P2P Transfers Across Single PCIe Switch Fail

I currently have a set up with 2 GPUs on the same PCIe switch. I confirmed this by doing nvidia-smi topo -m and “PIX” is the connection between the 2 GPUs.

GPU0    GPU1    CPU Affinity                                           
GPU0     X      PIX     0-17                                                   
GPU1    PIX      X      0-17  
Legend:

  X    = Self
  SYS  = Connection traversing PCIe as well as the SMP interconnect between NUMA nodes (e.g., QPI/UPI)
  NODE = Connection traversing PCIe as well as the interconnect between PCIe Host Bridges within a NUMA node
  PHB  = Connection traversing PCIe as well as a PCIe Host Bridge (typically the CPU)                       
  PXB  = Connection traversing multiple PCIe switches (without traversing the PCIe Host Bridge)             
  PIX  = Connection traversing a single PCIe switch                                                         
  NV#  = Connection traversing a bonded set of # NVLinks

I then build and run simpleP2P from the CUDA samples.

[./simpleP2P] - Starting...               
Checking for multiple GPUs...             
CUDA-capable device count: 2              
> GPU0 = "Tesla V100-PCIE-32GB" IS  capable of Peer-to-Peer (P2P)
> GPU1 = "Tesla V100-PCIE-32GB" IS  capable of Peer-to-Peer (P2P)

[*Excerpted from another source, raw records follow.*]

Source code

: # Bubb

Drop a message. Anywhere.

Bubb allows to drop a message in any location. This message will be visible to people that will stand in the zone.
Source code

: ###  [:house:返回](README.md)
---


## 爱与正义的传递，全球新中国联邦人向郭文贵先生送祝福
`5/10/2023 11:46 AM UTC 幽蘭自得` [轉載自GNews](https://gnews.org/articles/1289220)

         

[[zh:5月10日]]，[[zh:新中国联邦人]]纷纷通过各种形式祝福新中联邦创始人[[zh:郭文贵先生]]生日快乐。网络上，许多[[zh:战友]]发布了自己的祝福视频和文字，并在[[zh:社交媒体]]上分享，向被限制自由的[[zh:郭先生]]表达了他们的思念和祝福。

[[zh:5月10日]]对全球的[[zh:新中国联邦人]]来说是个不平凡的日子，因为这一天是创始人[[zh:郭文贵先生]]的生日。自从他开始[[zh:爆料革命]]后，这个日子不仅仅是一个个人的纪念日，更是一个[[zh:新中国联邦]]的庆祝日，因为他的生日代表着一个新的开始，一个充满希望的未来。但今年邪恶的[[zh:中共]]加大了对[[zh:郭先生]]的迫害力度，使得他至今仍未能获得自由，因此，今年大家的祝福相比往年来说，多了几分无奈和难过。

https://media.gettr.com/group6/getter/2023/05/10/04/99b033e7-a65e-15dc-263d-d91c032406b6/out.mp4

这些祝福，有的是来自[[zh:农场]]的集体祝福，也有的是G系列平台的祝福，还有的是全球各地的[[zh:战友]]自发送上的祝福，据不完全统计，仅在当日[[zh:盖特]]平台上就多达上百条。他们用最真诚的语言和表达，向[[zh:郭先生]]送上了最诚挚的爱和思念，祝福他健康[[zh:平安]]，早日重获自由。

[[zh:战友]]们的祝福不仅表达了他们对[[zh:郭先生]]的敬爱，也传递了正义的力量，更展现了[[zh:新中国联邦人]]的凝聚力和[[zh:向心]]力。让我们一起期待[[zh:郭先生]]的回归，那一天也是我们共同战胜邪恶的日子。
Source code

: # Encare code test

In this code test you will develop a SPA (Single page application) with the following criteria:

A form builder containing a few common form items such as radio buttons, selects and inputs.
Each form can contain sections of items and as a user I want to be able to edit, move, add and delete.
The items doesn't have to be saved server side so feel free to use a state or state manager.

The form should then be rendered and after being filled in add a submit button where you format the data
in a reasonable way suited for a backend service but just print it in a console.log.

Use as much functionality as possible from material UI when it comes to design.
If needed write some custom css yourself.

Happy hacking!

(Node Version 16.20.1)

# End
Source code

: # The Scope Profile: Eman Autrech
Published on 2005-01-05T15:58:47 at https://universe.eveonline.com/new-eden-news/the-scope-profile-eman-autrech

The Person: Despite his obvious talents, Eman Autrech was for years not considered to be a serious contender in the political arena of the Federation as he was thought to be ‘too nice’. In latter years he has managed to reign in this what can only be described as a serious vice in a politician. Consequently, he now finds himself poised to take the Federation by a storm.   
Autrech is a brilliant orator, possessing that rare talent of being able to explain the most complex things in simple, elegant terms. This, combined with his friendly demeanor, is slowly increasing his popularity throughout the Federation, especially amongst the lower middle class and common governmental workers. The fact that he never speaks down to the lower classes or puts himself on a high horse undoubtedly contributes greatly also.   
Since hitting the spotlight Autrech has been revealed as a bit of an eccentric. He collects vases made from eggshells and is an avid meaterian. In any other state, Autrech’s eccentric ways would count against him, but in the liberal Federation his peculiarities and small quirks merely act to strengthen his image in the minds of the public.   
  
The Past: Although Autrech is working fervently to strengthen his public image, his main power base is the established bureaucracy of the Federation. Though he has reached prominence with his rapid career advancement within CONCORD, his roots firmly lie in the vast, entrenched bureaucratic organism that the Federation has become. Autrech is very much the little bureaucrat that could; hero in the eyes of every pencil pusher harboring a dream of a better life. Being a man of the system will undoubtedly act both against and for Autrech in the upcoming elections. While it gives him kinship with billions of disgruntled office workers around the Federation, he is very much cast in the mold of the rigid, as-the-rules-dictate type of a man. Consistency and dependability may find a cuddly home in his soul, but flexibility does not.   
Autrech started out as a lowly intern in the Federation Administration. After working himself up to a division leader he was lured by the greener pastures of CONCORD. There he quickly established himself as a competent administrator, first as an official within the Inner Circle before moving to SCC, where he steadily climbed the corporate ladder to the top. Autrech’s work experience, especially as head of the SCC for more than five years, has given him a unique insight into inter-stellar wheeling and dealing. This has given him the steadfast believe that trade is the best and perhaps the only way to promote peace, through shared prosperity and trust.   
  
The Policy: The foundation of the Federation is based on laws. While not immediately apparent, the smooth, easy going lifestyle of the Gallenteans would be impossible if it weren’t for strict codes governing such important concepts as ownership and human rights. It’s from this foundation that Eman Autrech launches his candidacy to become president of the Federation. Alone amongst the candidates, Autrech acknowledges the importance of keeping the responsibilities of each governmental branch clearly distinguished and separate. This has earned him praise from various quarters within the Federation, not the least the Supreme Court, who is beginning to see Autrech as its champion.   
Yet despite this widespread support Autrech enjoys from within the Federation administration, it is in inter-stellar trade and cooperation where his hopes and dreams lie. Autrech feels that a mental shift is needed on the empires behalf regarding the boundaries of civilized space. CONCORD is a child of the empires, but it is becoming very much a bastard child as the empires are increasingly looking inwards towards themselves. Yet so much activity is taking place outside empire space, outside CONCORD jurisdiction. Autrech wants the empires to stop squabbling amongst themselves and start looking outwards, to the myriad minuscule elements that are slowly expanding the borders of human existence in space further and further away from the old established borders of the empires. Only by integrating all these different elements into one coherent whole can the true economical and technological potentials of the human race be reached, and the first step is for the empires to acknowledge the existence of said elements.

Checking GPU(s) for support of peer to peer memory access...
> Peer access from Tesla V100-PCIE-32GB (GPU0) -> Tesla V100-PCIE-32GB (GPU1) : Yes
> Peer access from Tesla V100-PCIE-32GB (GPU1) -> Tesla V100-PCIE-32GB (GPU0) : Yes
Enabling peer access between GPU0 and GPU1...                                      
Checking GPU0 and GPU1 for UVA capabilities...                                     
> Tesla V100-PCIE-32GB (GPU0) supports UVA: Yes                                    
> Tesla V100-PCIE-32GB (GPU1) supports UVA: Yes                                    
Both GPUs can support UVA, enabling...                                             
Allocating buffers (64MB on GPU0, GPU1 and CPU Host)...                            
Creating event handles...                                                          
cudaMemcpyPeer / cudaMemcpy between GPU0 and GPU1: 1.05GB/s                        
Preparing host buffer and memcpy to GPU0...                                        
Run kernel on GPU1, taking source data from GPU0 and writing to GPU1...            
Run kernel on GPU0, taking source data from GPU1 and writing to GPU0...            
Copy data back to host from GPU0 and verify results...                             
Verification error @ element 0: val = nan, ref = 0.000000                          
Verification error @ element 1: val = nan, ref = 4.000000                          
Verification error @ element 2: val = nan, ref = 8.000000                          
Verification error @ element 3: val = nan, ref = 12.000000                         
Verification error @ element 4: val = nan, ref = 16.000000                         
Verification error @ element 5: val = nan, ref = 20.000000                         
Verification error @ element 6: val = nan, ref = 24.000000                         
Verification error @ element 7: val = nan, ref = 28.000000                         
Verification error @ element 8: val = nan, ref = 32.000000                         
Verification error @ element 9: val = nan, ref = 36.000000                         
Verification error @ element 10: val = nan, ref = 40.000000                        
Verification error @ element 11: val = nan, ref = 44.000000                        
Disabling peer access...                                                           
Shutting down...                                                                   
Test failed!

So everything looks good, no CUDA errors show up or anything, but in the end no data was actually transferred and the verification fails. What could be causing this problem? When I move a GPU to a different slot where the connection is a “NODE” connection according to nvidia-smi topo the transfer is able to work.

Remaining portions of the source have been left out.